Die Frage wäre also möglicherweise: Wo sind sie, die wirklich jungen Nachwachsenden? Die würden sicherlich nicht alle dabei bleiben, aber einige von denen würden dann vermutlich durchhalten und halt auch anhaltend Material bieten. Aber gibt es die?
Ehrliche Frage, denn ich weiß es nicht.
Oder gibt es sie, und sie sind nur "wo anders", physisch wie virtuell, wo ich mich einfach nicht herumtreibe?
Viele Grüße,
Thomas
PS: Um es noch mal klar zu sagen: Ich denke, dass das in der Wired angesprochene Phänomen definitiv einen großen Anteil daran hat, dass wir immer weniger RPG-Webseiten im Netz finden. Außer Frage. Aber ich frage mich halt, heute hier mal laut, aber generell schon länger, inwiefern die Nachwuchslosigkeits-Propheten wohl Recht haben oder nicht...
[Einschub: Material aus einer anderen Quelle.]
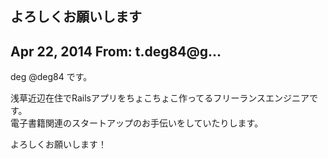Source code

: ## よろしくお願いします

## Apr 22, 2014 From: t.deg84@g...

deg @deg84 です。

浅草近辺在住でRailsアプリをちょこちょこ作ってるフリーランスエンジニアです。  
電子書籍関連のスタートアップのお手伝いをしていたりします。

よろしくお願いします！

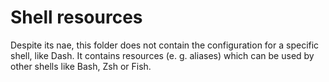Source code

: 
# Shell resources

Despite its nae, this folder does not contain the configuration for a specific
shell, like Dash. It contains resources (e. g. aliases) which can be used by
other shells like Bash, Zsh or Fish.


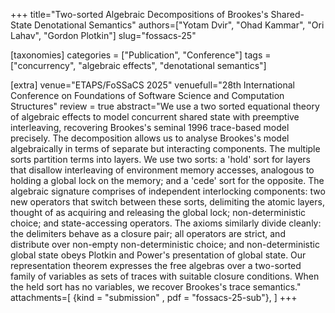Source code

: +++
title="Two-sorted Algebraic Decompositions of Brookes's Shared-State Denotational Semantics"
authors=["Yotam Dvir", "Ohad Kammar", "Ori Lahav", "Gordon Plotkin"]
slug="fossacs-25"

[taxonomies]
categories = ["Publication", "Conference"]
tags = ["concurrency", "algebraic effects", "denotational semantics"]

[extra]
venue="ETAPS/FoSSaCS 2025"
venuefull="28th International Conference on Foundations of Software Science and Computation Structures"
review = true
abstract="We use a two sorted equational theory of algebraic effects to model concurrent shared state with preemptive interleaving, recovering Brookes's seminal 1996 trace-based model precisely. The decomposition allows us to analyse Brookes's model algebraically in terms of separate but interacting components. The multiple sorts partition terms into layers. We use two sorts: a 'hold' sort for layers that disallow interleaving of environment memory accesses, analogous to holding a global lock on the memory; and a 'cede' sort for the opposite. The algebraic signature comprises of independent interlocking components: two new operators that switch between these sorts, delimiting the atomic layers, thought of as acquiring and releasing the global lock; non-deterministic choice; and state-accessing operators. The axioms similarly divide cleanly: the delimiters behave as a closure pair; all operators are strict, and distribute over non-empty non-deterministic choice; and non-deterministic global state obeys Plotkin and Power's presentation of global state. Our representation theorem expresses the free algebras over a two-sorted family of variables as sets of traces with suitable closure conditions. When the held sort has no variables, we recover Brookes's trace semantics."
attachments=[
  {kind = "submission" , pdf = "fossacs-25-sub"},
]
+++
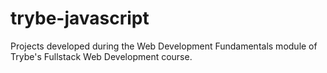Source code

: # trybe-javascript
Projects developed during the Web Development Fundamentals module of Trybe's Fullstack Web Development course.
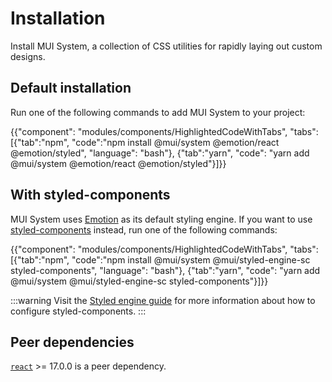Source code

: # Installation

<p class="description">Install MUI System, a collection of CSS utilities for rapidly laying out custom designs.</p>

## Default installation

Run one of the following commands to add MUI System to your project:

{{"component": "modules/components/HighlightedCodeWithTabs", "tabs": [{"tab":"npm", "code":"npm install @mui/system @emotion/react @emotion/styled", "language": "bash"}, {"tab":"yarn", "code": "yarn add @mui/system @emotion/react @emotion/styled"}]}}

## With styled-components

MUI System uses [Emotion](https://emotion.sh/) as its default styling engine.
If you want to use [styled-components](https://styled-components.com/) instead, run one of the following commands:

{{"component": "modules/components/HighlightedCodeWithTabs", "tabs": [{"tab":"npm", "code":"npm install @mui/system @mui/styled-engine-sc styled-components", "language": "bash"}, {"tab":"yarn", "code": "yarn add @mui/system @mui/styled-engine-sc styled-components"}]}}

:::warning
Visit the [Styled engine guide](/material-ui/guides/styled-engine/) for more information about how to configure styled-components.
:::

## Peer dependencies

<!-- #react-peer-version -->

[`react`](https://www.npmjs.com/package/react) >= 17.0.0 is a peer dependency.
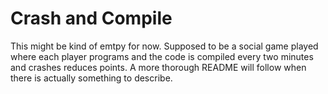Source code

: Crash and Compile
============

This might be kind of emtpy for now. Supposed to be a social game played where each player programs and the code is compiled every two minutes and crashes reduces points. A more thorough README will follow when there is actually something to describe.
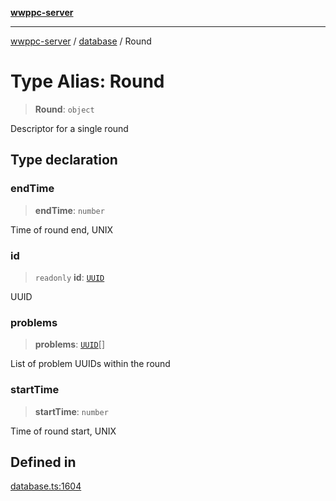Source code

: [**wwppc-server**](../../README.md)

***

[wwppc-server](../../modules.md) / [database](../README.md) / Round

# Type Alias: Round

> **Round**: `object`

Descriptor for a single round

## Type declaration

### endTime

> **endTime**: `number`

Time of round end, UNIX

### id

> `readonly` **id**: [`UUID`](../../util/type-aliases/UUID.md)

UUID

### problems

> **problems**: [`UUID`](../../util/type-aliases/UUID.md)[]

List of problem UUIDs within the round

### startTime

> **startTime**: `number`

Time of round start, UNIX

## Defined in

[database.ts:1604](https://github.com/WWPPC/WWPPC-server/blob/f21384f154c6e2184ddc59d99a3230ee362152e8/src/database.ts#L1604)
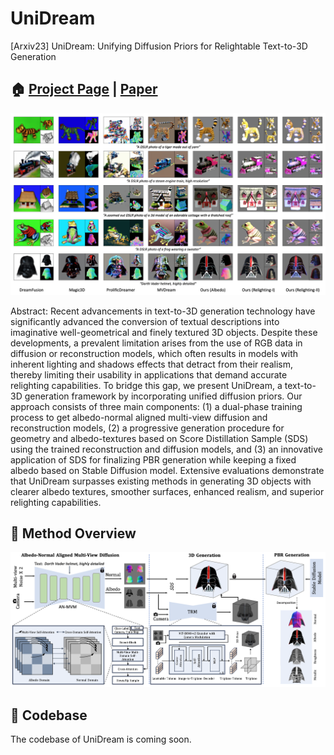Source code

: # UniDream
[Arxiv23] UniDream: Unifying Diffusion Priors for Relightable Text-to-3D Generation
## 🏠 <a href="https://yg256li.github.io/UniDream/" target="_blank">Project Page</a> | <a href="https://arxiv.org/abs/2312.08754" target="_blank">Paper</a>

![img:teaser](image/teaser.png)

Abstract: Recent advancements in text-to-3D generation technology have significantly advanced the conversion of textual descriptions into imaginative well-geometrical and finely textured 3D objects. Despite these developments, a prevalent limitation arises from the use of RGB data in diffusion or reconstruction models, which often results in models with inherent lighting and shadows effects that detract from their realism, thereby limiting their usability in applications that demand accurate relighting capabilities. To bridge this gap, we present UniDream, a text-to-3D generation framework by incorporating unified diffusion priors. Our approach consists of three main components: (1) a dual-phase training process to get albedo-normal aligned multi-view diffusion and reconstruction models, (2) a progressive generation procedure for geometry and albedo-textures based on Score Distillation Sample (SDS) using the trained reconstruction and diffusion models, and (3) an innovative application of SDS for finalizing PBR generation while keeping a fixed albedo based on Stable Diffusion model. Extensive evaluations demonstrate that UniDream surpasses existing methods in generating 3D objects with clearer albedo textures, smoother surfaces, enhanced realism, and superior relighting capabilities.

## 🔨 Method Overview

![img:pipeline](image/unidream_pipeline.png)

## 🤝 Codebase
The codebase of UniDream is coming soon.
Also meine Runden waren immer
Also meine Runden waren immer mehr oder weniger gemischt - von 18 bis 48. Auch bei Spielersuchen war ich doch immer wieder überrascht, wie viele junge RPGler die Suchmaschinen ausspruckten. Das ist jetzt allerdings auch schon wieder einige Zeit her.
Bei unserem lokalen Rollenspielladen sind auch ohne Ende junge Leute anzutreffen - die misten treiben sich dort wegen Mangas rum. Ich denke schon, dass es möglich wäre, einige von ihnen für Pen & Paper Rollenspiel zu begeistern. Es ist ja nicht so, als wenn der Spaß an userem Hobby sich den meisten Menschen nicht erschließt. Vielmehr brauchen viele nur 1 oder 2 Abende, um selbst begeisterte Spieler zu sein.
Allerdings empfinde ich es so, als wenn auch hier die Berieselungserwartun deutlich eingekehrt ist - bis auf den Spielleiter (wenn überhaupt) mag der Rest zumeist nur konsumieren und nicht unbedingt auch noch zum Spiel durch Zeitinvestition beitragen.